Yo conocí a Jesús; su vida vino a ser mi vida, y mi historia quedó unida por siempre a la suya, en este mundo y más allá, en la eternidad. Pero los acontecimientos que juntos vivimos se sucedieron de tal manera que mis ideales y proyectos se separaron de los suyos, y a pesar de que varias veces discutí con él de estas cosas, nunca tuvo por convenientes mis propuestas, y aunque él me escuchaba con amable interés, ahora mi nombre ha venido a ser, para la historia, no más que el recuerdo de Judas Iscariote, el traidor maldito.
En verdad que yo no quise traicionar a Jesús… –debo dejar esto en claro, además de rogar a quien lea lo que escribo, que tenga la misericordia de escucharme-. Yo era un zelota en espera del Mesías, y como tal me llenaba de orgullo pertenecer a este grupo que le preparaba un ejército del que pudiese disponer para concretar el plan divino de liberar a Israel, su Pueblo, de la ocupación romana.
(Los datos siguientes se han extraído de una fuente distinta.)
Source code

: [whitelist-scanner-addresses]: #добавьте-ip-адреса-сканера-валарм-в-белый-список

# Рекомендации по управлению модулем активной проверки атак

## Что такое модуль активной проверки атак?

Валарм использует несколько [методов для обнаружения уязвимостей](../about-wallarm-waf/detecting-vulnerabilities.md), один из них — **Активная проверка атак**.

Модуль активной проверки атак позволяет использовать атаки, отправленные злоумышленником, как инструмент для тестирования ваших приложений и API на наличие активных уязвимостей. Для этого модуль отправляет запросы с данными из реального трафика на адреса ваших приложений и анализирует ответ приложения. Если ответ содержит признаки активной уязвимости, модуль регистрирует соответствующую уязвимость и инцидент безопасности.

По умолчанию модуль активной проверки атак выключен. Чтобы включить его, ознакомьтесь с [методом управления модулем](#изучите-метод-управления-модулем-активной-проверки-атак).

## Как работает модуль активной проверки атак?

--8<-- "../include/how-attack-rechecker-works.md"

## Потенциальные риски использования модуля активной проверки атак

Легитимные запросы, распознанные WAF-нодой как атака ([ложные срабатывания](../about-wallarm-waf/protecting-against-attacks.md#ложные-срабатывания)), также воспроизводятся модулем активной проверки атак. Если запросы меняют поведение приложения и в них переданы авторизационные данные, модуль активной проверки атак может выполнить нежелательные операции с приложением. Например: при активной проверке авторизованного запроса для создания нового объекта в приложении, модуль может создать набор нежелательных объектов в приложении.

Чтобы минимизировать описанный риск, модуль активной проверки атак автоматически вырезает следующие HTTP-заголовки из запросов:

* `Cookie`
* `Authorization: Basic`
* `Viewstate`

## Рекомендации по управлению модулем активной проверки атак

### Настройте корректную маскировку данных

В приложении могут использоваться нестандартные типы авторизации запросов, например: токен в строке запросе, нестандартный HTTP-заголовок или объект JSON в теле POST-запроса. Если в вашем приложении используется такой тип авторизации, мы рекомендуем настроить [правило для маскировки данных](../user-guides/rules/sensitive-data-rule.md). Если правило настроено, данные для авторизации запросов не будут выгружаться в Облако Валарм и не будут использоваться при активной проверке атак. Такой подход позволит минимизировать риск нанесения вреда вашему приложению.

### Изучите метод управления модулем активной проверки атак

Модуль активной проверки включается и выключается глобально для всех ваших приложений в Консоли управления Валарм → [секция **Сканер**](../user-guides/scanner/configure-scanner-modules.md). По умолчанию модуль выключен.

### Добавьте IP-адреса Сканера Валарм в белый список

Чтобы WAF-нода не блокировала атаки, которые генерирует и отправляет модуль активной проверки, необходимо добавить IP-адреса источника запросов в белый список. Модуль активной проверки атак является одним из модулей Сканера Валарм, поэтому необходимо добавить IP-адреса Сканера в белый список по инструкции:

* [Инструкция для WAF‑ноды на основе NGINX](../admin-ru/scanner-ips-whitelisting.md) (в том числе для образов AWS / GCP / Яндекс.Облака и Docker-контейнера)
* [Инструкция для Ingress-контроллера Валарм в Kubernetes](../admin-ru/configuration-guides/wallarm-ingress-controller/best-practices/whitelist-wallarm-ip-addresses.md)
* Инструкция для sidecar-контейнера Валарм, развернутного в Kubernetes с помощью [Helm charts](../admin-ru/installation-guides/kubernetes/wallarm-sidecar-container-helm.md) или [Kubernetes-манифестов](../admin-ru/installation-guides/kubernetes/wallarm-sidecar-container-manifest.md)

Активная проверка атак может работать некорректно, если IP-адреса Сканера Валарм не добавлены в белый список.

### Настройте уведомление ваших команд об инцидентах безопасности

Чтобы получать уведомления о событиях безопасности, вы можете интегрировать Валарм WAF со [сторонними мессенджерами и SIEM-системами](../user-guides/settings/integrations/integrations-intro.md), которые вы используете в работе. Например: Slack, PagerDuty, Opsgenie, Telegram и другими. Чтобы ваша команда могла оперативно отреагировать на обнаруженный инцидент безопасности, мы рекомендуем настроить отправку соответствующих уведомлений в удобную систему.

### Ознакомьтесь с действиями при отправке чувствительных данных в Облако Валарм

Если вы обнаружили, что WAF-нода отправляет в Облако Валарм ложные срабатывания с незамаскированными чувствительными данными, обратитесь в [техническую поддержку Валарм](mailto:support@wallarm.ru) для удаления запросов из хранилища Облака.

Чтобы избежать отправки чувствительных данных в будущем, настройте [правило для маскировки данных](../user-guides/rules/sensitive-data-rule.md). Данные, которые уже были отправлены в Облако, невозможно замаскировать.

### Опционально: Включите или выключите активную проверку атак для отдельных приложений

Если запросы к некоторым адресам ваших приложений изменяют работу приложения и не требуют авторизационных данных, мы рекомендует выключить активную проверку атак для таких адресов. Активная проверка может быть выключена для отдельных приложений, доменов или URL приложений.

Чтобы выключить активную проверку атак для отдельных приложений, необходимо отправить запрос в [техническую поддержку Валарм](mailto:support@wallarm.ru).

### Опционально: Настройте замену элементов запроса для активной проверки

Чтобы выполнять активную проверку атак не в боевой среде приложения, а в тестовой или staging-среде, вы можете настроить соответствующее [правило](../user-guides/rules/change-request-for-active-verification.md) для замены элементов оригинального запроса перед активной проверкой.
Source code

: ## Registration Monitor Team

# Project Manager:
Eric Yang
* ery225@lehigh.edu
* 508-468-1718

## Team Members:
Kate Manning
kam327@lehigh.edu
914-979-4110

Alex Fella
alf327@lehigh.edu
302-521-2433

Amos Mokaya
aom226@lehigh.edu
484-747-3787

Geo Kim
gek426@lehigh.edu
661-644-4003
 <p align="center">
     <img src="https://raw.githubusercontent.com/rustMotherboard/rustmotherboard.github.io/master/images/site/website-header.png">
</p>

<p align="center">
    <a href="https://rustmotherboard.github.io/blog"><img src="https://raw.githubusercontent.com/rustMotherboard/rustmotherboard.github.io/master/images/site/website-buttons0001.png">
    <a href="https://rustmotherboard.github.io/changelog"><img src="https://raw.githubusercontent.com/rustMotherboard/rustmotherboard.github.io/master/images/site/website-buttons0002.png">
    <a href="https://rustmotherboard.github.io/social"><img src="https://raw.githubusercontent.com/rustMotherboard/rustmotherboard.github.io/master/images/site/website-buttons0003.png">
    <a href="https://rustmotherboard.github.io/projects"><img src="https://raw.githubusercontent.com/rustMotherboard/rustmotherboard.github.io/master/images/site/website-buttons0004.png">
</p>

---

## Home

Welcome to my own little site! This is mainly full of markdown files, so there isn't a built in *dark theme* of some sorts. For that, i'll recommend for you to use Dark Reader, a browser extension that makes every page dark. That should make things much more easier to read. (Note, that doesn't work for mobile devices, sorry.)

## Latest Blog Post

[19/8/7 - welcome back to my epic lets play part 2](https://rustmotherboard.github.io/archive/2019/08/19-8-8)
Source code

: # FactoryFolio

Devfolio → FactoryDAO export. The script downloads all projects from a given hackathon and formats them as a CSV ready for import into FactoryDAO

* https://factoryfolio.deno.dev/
Yo era tan joven como Jesús, tal vez un poco más, y aunque él conservaba su corazón sereno, mi espíritu era el de la batalla; mi mente no pensaba en cosa que no fuese el ataque a los invasores; mis puños vivían apretados; mis dedos, duros como madera de olivo, empuñaban la espada con la fuerza del odio; y mis dientes se tallaban toda vez que me dormía para soñar en la victoria. Yo soñaba a mi Pueblo liberado, yo anhelaba ver a los romanos hundirse en las mismas aguas que devoraron a los egipcios, nuestros verdugos de antaño.
De que Jesús fuese el Mesías yo nunca tuve duda, por eso le entregué mi vida y le confié la liberación de nuestro Pueblo. Hasta allí nuestros ideales fueron los mismos, pues él solía hablar de esto, de un reino de justicia y del tiempo de la redención que ya se había cumplido. Esas palabras suyas, que rasgaban el aire y soplaban hasta nosotros ese tiempo prometido en las escrituras sagradas, acompañaban a su mirada elevándose hacia lo más alto de los cielos, con lágrimas que se deslizaban por sus mejillas.
Yo fui el mejor amigo de Jesús, por eso él me convidaba de su plato en las comidas, y yo lo amé en el saludable amor de los amigos, en el amor fraternal del hermano adoptado por el corazón, lo amé en mis alegrías y en el dolor de mis arrepentimientos… pero Jesús no marcaba la señal que los zelotas esperábamos para iniciar el levantamiento. No era por cobardía, yo lo sé, yo conocí esos ojos que cuando sostenían la mirada con firmeza provocaban en todos inclinar la cabeza. A Jesús nunca lo detuvo el miedo, sino algo que todos notamos: que aunque estaba entre nosotros no era uno de nosotros, y que a pesar de que estaba en la Tierra, él era del Cielo.
El hijo de María y de José se conducía en la vida con tal nobleza que pensé que le convendría el empujón de un amigo para provocar que en su interior saltara aquel resorte que él mismo luchaba por conservar oprimido. Así que puse en curso mi plan, acudí al palacio del sumo sacerdote, hablé con Anás y Caifás, se tragaron mi engaño y hasta me recompensaron con treinta monedas. Si pudiese decirse de mí que traicioné a alguien, fue a ese par de intrigosos asesinos que enviaron unos esbirros a aprehender a Jesús. Los conduje hacia él porque yo allí tenía preparado a un grupo de zelotas para desatar el levantamiento; entre ellos estaba Simón-Pedro bien dispuesto con la espada… pero Jesús, frustrando mi plan ordenó bajar las armas mientras se entregaba a sus captores. Ante eso ya no pude enderezar nada y todo se colapsó en su nefasta muerte y en esta traición que ensució mi alma.
¡Pobre de mí! Si hubiese comprendido a tiempo las enseñanzas de Jesús… Pero todo se enredó invadiéndome de sentimientos acusadores. No pude más con eso, preferí no vivir y me quité la vida dejándoles a todos el miserable testimonio de mi tormento cuando me colgué de un madero para morir como un maldito de Dios. ¡Cómo me maldije a mí mismo! En verdad que hubiese preferido no haber nacido, tal y como Jesús lo predijo.
Ya no sé cuánto tiempo ha pasado… Hoy sólo deseo mirar sus ojos y escuchar su risa otra vez. Aquí seguiré hasta que se lave mi culpa, hasta entonces podré reunirme con él. Sé que él sabe cuánto lo amo, como sabe también que nunca lo quise traicionar.